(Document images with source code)
◆ ◆ ◆

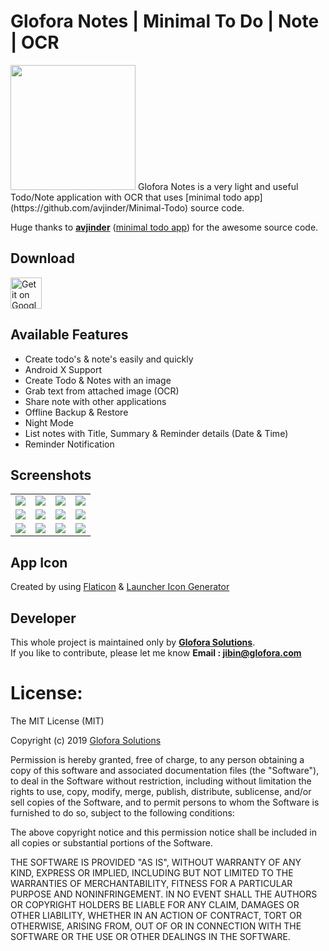 # Glofora Notes | Minimal To Do | Note | OCR

<img src="https://github.com/glofora/Glofora_Notes/blob/master/screenshots/icon.png" height="200" width="200">
Glofora Notes is a very light and useful Todo/Note application with OCR that uses [minimal todo app](https://github.com/avjinder/Minimal-Todo) source code.

Huge thanks to **[avjinder](https://github.com/avjinder)** ([minimal todo app](https://github.com/avjinder/Minimal-Todo)) for the awesome source code.

## Download 

<a href="https://play.google.com/store/apps/details?id=com.glofora.notes">
<img alt="Get it on Google Play" src="https://play.google.com/intl/en_us/badges/images/apps/en-play-badge.png" height="50px"/></a>

## Available Features

* Create todo's & note's easily and quickly
* Android X Support
* Create Todo & Notes with an image
* Grab text from attached image (OCR)
* Share note with other applications
* Offline Backup & Restore
* Night Mode
* List notes with Title, Summary & Reminder details (Date & Time)
* Reminder Notification

## Screenshots

<table>
  <tbody>
    <tr>
      <td>
        <img
          src="https://github.com/glofora/Glofora_Notes/blob/master/screenshots/Screenshot_09.png"
        />
      </td>
       <td>
        <img
          src="https://github.com/glofora/Glofora_Notes/blob/master/screenshots/Screenshot_18.png"
        />
      </td>
      <td>
        <img
          src="https://github.com/glofora/Glofora_Notes/blob/master/screenshots/Screenshot_10.png"
        />
      </td>
       <td>
        <img
          src="https://github.com/glofora/Glofora_Notes/blob/master/screenshots/Screenshot_11.png"
        />
      </td>
    </tr>
    <tr>
      <td>
        <img
          src="https://github.com/glofora/Glofora_Notes/blob/master/screenshots/Screenshot_12.png"
        />
      </td>
      <td>
        <img
          src="https://github.com/glofora/Glofora_Notes/blob/master/screenshots/Screenshot_13.png"
        />
      </td>
         <td>
        <img
          src="https://github.com/glofora/Glofora_Notes/blob/master/screenshots/Screenshot_14.png"
        />
      </td>
         <td>
        <img
          src="https://github.com/glofora/Glofora_Notes/blob/master/screenshots/Screenshot_15.png"
        />
      </td>
    </tr>
    <tr>
      <td>
        <img
          src="https://github.com/glofora/Glofora_Notes/blob/master/screenshots/Screenshot_17.png"
        />
      </td>
      <td>
        <img
          src="https://github.com/glofora/Glofora_Notes/blob/master/screenshots/Screenshot_19.png"
        />
      </td>
         <td>
        <img
          src="https://github.com/glofora/Glofora_Notes/blob/master/screenshots/Screenshot_20.png"
        />
      </td>
         <td>
        <img
          src="https://github.com/glofora/Glofora_Notes/blob/master/screenshots/Screenshot_21.png"
        />
      </td>
    </tr>
  </tbody>
</table>

## App Icon
Created by using [Flaticon](https://www.flaticon.com/search?word=notebook) & [Launcher Icon Generator](https://romannurik.github.io/AndroidAssetStudio/icons-launcher.html)

## Developer

This whole project is maintained only by **[Glofora Solutions](https://glofora.com)**.<br>
If you like to contribute, please let me know
<B>Email : jibin@glofora.com</B>

# License:
The MIT License (MIT)

Copyright (c) 2019 [Glofora Solutions](https://glofora.com)

Permission is hereby granted, free of charge, to any person obtaining a copy
of this software and associated documentation files (the "Software"), to deal
in the Software without restriction, including without limitation the rights
to use, copy, modify, merge, publish, distribute, sublicense, and/or sell
copies of the Software, and to permit persons to whom the Software is
furnished to do so, subject to the following conditions:

The above copyright notice and this permission notice shall be included in all
copies or substantial portions of the Software.

THE SOFTWARE IS PROVIDED "AS IS", WITHOUT WARRANTY OF ANY KIND, EXPRESS OR
IMPLIED, INCLUDING BUT NOT LIMITED TO THE WARRANTIES OF MERCHANTABILITY,
FITNESS FOR A PARTICULAR PURPOSE AND NONINFRINGEMENT. IN NO EVENT SHALL THE
AUTHORS OR COPYRIGHT HOLDERS BE LIABLE FOR ANY CLAIM, DAMAGES OR OTHER
LIABILITY, WHETHER IN AN ACTION OF CONTRACT, TORT OR OTHERWISE, ARISING FROM,
OUT OF OR IN CONNECTION WITH THE SOFTWARE OR THE USE OR OTHER DEALINGS IN THE
SOFTWARE.
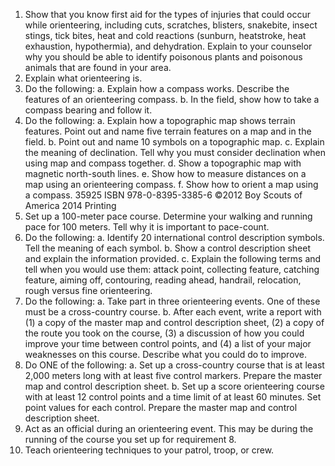1. Show that you know first aid for the types of injuries
that could occur while orienteering, including cuts,
scratches, blisters, snakebite, insect stings, tick bites, heat
and cold reactions (sunburn, heatstroke, heat exhaustion,
hypothermia), and dehydration. Explain to your counselor
why you should be able to identify poisonous plants and
poisonous animals that are found in your area.
 2. Explain what orienteering is.
 3. Do the following:
a. Explain how a compass works. Describe the features of
an orienteering compass.
b. In the field, show how to take a compass bearing and
follow it.
 4. Do the following:
a. Explain how a topographic map shows terrain features.
Point out and name five terrain features on a map and in
the field.
b. Point out and name 10 symbols on a topographic map.
c. Explain the meaning of declination. Tell why you
must consider declination when using map and
compass together.
d. Show a topographic map with magnetic north-south lines.
e. Show how to measure distances on a map using an
orienteering compass.
f. Show how to orient a map using a compass.
35925
ISBN 978-0-8395-3385-6
©2012 Boy Scouts of America
2014 Printing
 5. Set up a 100-meter pace course. Determine your walking
and running pace for 100 meters. Tell why it is important
to pace-count.
6. Do the following:
a. Identify 20 international control description symbols.
Tell the meaning of each symbol.
b. Show a control description sheet and explain the
information provided.
c. Explain the following terms and tell when you would use
them: attack point, collecting feature, catching feature,
aiming off, contouring, reading ahead, handrail,
relocation, rough versus fine orienteering.
 7. Do the following:
a. Take part in three orienteering events. One of these
must be a cross-country course.
b. After each event, write a report with (1) a copy of the
master map and control description sheet, (2) a copy
of the route you took on the course, (3) a discussion
of how you could improve your time between control
points, and (4) a list of your major weaknesses on this
course. Describe what you could do to improve.
 8. Do ONE of the following:
a. Set up a cross-country course that is at least 2,000
meters long with at least five control markers. Prepare
the master map and control description sheet.
b. Set up a score orienteering course with at least 12 control
points and a time limit of at least 60 minutes. Set point
values for each control. Prepare the master map and
control description sheet.
 9. Act as an official during an orienteering event. This may
be during the running of the course you set up for
requirement 8.
10. Teach orienteering techniques to your patrol, troop,
or crew.
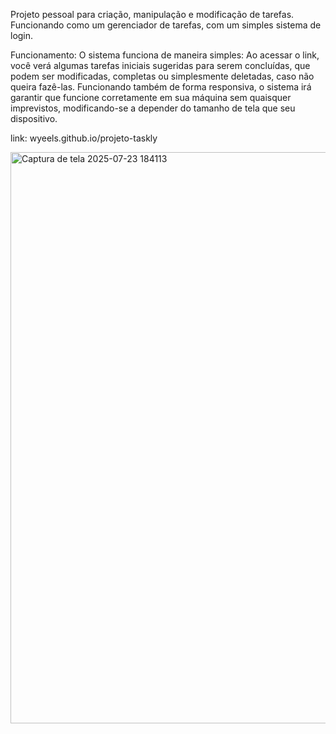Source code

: Projeto pessoal para criação, manipulação e modificação de tarefas. Funcionando como um gerenciador de tarefas, com um simples sistema de login.

Funcionamento:
O sistema funciona de maneira simples: Ao acessar o link, você verá algumas tarefas iniciais sugeridas para serem concluídas, que podem ser modificadas, completas ou simplesmente deletadas, caso não queira fazê-las.
Funcionando também de forma responsiva, o sistema irá garantir que funcione corretamente em sua máquina sem quaisquer imprevistos, modificando-se a depender do tamanho de tela que seu dispositivo.

link: wyeels.github.io/projeto-taskly

<img width="1197" height="914" alt="Captura de tela 2025-07-23 184113" src="https://github.com/user-attachments/assets/d25e5c96-842a-45d9-8ed9-b814996136be" />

◆ ◆ ◆

*Your objective*: For this exercise, transcribe the entries above exactly, without any pictures.

*Answer for the task*:
 # Glofora Notes | Minimal To Do | Note | OCR

<img src="https://github.com/glofora/Glofora_Notes/blob/master/screenshots/icon.png" height="200" width="200">
Glofora Notes is a very light and useful Todo/Note application with OCR that uses [minimal todo app](https://github.com/avjinder/Minimal-Todo) source code.

Huge thanks to **[avjinder](https://github.com/avjinder)** ([minimal todo app](https://github.com/avjinder/Minimal-Todo)) for the awesome source code.

## Download 

<a href="https://play.google.com/store/apps/details?id=com.glofora.notes">
<img alt="Get it on Google Play" src="https://play.google.com/intl/en_us/badges/images/apps/en-play-badge.png" height="50px"/></a>

## Available Features

* Create todo's & note's easily and quickly
* Android X Support
* Create Todo & Notes with an image
* Grab text from attached image (OCR)
* Share note with other applications
* Offline Backup & Restore
* Night Mode
* List notes with Title, Summary & Reminder details (Date & Time)
* Reminder Notification

## Screenshots

<table>
  <tbody>
    <tr>
      <td>
        <img
          src="https://github.com/glofora/Glofora_Notes/blob/master/screenshots/Screenshot_09.png"
        />
      </td>
       <td>
        <img
          src="https://github.com/glofora/Glofora_Notes/blob/master/screenshots/Screenshot_18.png"
        />
      </td>
      <td>
        <img
          src="https://github.com/glofora/Glofora_Notes/blob/master/screenshots/Screenshot_10.png"
        />
      </td>
       <td>
        <img
          src="https://github.com/glofora/Glofora_Notes/blob/master/screenshots/Screenshot_11.png"
        />
      </td>
    </tr>
    <tr>
      <td>
        <img
          src="https://github.com/glofora/Glofora_Notes/blob/master/screenshots/Screenshot_12.png"
        />
      </td>
      <td>
        <img
          src="https://github.com/glofora/Glofora_Notes/blob/master/screenshots/Screenshot_13.png"
        />
      </td>
         <td>
        <img
          src="https://github.com/glofora/Glofora_Notes/blob/master/screenshots/Screenshot_14.png"
        />
      </td>
         <td>
        <img
          src="https://github.com/glofora/Glofora_Notes/blob/master/screenshots/Screenshot_15.png"
        />
      </td>
    </tr>
    <tr>
      <td>
        <img
          src="https://github.com/glofora/Glofora_Notes/blob/master/screenshots/Screenshot_17.png"
        />
      </td>
      <td>
        <img
          src="https://github.com/glofora/Glofora_Notes/blob/master/screenshots/Screenshot_19.png"
        />
      </td>
         <td>
        <img
          src="https://github.com/glofora/Glofora_Notes/blob/master/screenshots/Screenshot_20.png"
        />
      </td>
         <td>
        <img
          src="https://github.com/glofora/Glofora_Notes/blob/master/screenshots/Screenshot_21.png"
        />
      </td>
    </tr>
  </tbody>
</table>

## App Icon
Created by using [Flaticon](https://www.flaticon.com/search?word=notebook) & [Launcher Icon Generator](https://romannurik.github.io/AndroidAssetStudio/icons-launcher.html)

## Developer

This whole project is maintained only by **[Glofora Solutions](https://glofora.com)**.<br>
If you like to contribute, please let me know
<B>Email : jibin@glofora.com</B>

# License:
The MIT License (MIT)

Copyright (c) 2019 [Glofora Solutions](https://glofora.com)

Permission is hereby granted, free of charge, to any person obtaining a copy
of this software and associated documentation files (the "Software"), to deal
in the Software without restriction, including without limitation the rights
to use, copy, modify, merge, publish, distribute, sublicense, and/or sell
copies of the Software, and to permit persons to whom the Software is
furnished to do so, subject to the following conditions:

The above copyright notice and this permission notice shall be included in all
copies or substantial portions of the Software.

THE SOFTWARE IS PROVIDED "AS IS", WITHOUT WARRANTY OF ANY KIND, EXPRESS OR
IMPLIED, INCLUDING BUT NOT LIMITED TO THE WARRANTIES OF MERCHANTABILITY,
FITNESS FOR A PARTICULAR PURPOSE AND NONINFRINGEMENT. IN NO EVENT SHALL THE
AUTHORS OR COPYRIGHT HOLDERS BE LIABLE FOR ANY CLAIM, DAMAGES OR OTHER
LIABILITY, WHETHER IN AN ACTION OF CONTRACT, TORT OR OTHERWISE, ARISING FROM,
OUT OF OR IN CONNECTION WITH THE SOFTWARE OR THE USE OR OTHER DEALINGS IN THE
SOFTWARE.
1. Show that you know first aid for the types of injuries
that could occur while orienteering, including cuts,
scratches, blisters, snakebite, insect stings, tick bites, heat
and cold reactions (sunburn, heatstroke, heat exhaustion,
hypothermia), and dehydration. Explain to your counselor
why you should be able to identify poisonous plants and
poisonous animals that are found in your area.
 2. Explain what orienteering is.
 3. Do the following:
a. Explain how a compass works. Describe the features of
an orienteering compass.
b. In the field, show how to take a compass bearing and
follow it.
 4. Do the following:
a. Explain how a topographic map shows terrain features.
Point out and name five terrain features on a map and in
the field.
b. Point out and name 10 symbols on a topographic map.
c. Explain the meaning of declination. Tell why you
must consider declination when using map and
compass together.
d. Show a topographic map with magnetic north-south lines.
e. Show how to measure distances on a map using an
orienteering compass.
f. Show how to orient a map using a compass.
35925
ISBN 978-0-8395-3385-6
©2012 Boy Scouts of America
2014 Printing
 5. Set up a 100-meter pace course. Determine your walking
and running pace for 100 meters. Tell why it is important
to pace-count.
6. Do the following:
a. Identify 20 international control description symbols.
Tell the meaning of each symbol.
b. Show a control description sheet and explain the
information provided.
c. Explain the following terms and tell when you would use
them: attack point, collecting feature, catching feature,
aiming off, contouring, reading ahead, handrail,
relocation, rough versus fine orienteering.
 7. Do the following:
a. Take part in three orienteering events. One of these
must be a cross-country course.
b. After each event, write a report with (1) a copy of the
master map and control description sheet, (2) a copy
of the route you took on the course, (3) a discussion
of how you could improve your time between control
points, and (4) a list of your major weaknesses on this
course. Describe what you could do to improve.
 8. Do ONE of the following:
a. Set up a cross-country course that is at least 2,000
meters long with at least five control markers. Prepare
the master map and control description sheet.
b. Set up a score orienteering course with at least 12 control
points and a time limit of at least 60 minutes. Set point
values for each control. Prepare the master map and
control description sheet.
 9. Act as an official during an orienteering event. This may
be during the running of the course you set up for
requirement 8.
10. Teach orienteering techniques to your patrol, troop,
or crew.
Source code

: Projeto pessoal para criação, manipulação e modificação de tarefas. Funcionando como um gerenciador de tarefas, com um simples sistema de login.

Funcionamento:
O sistema funciona de maneira simples: Ao acessar o link, você verá algumas tarefas iniciais sugeridas para serem concluídas, que podem ser modificadas, completas ou simplesmente deletadas, caso não queira fazê-las.
Funcionando também de forma responsiva, o sistema irá garantir que funcione corretamente em sua máquina sem quaisquer imprevistos, modificando-se a depender do tamanho de tela que seu dispositivo.

link: wyeels.github.io/projeto-taskly

<img width="1197" height="914" alt="Captura de tela 2025-07-23 184113" src="https://github.com/user-attachments/assets/d25e5c96-842a-45d9-8ed9-b814996136be" />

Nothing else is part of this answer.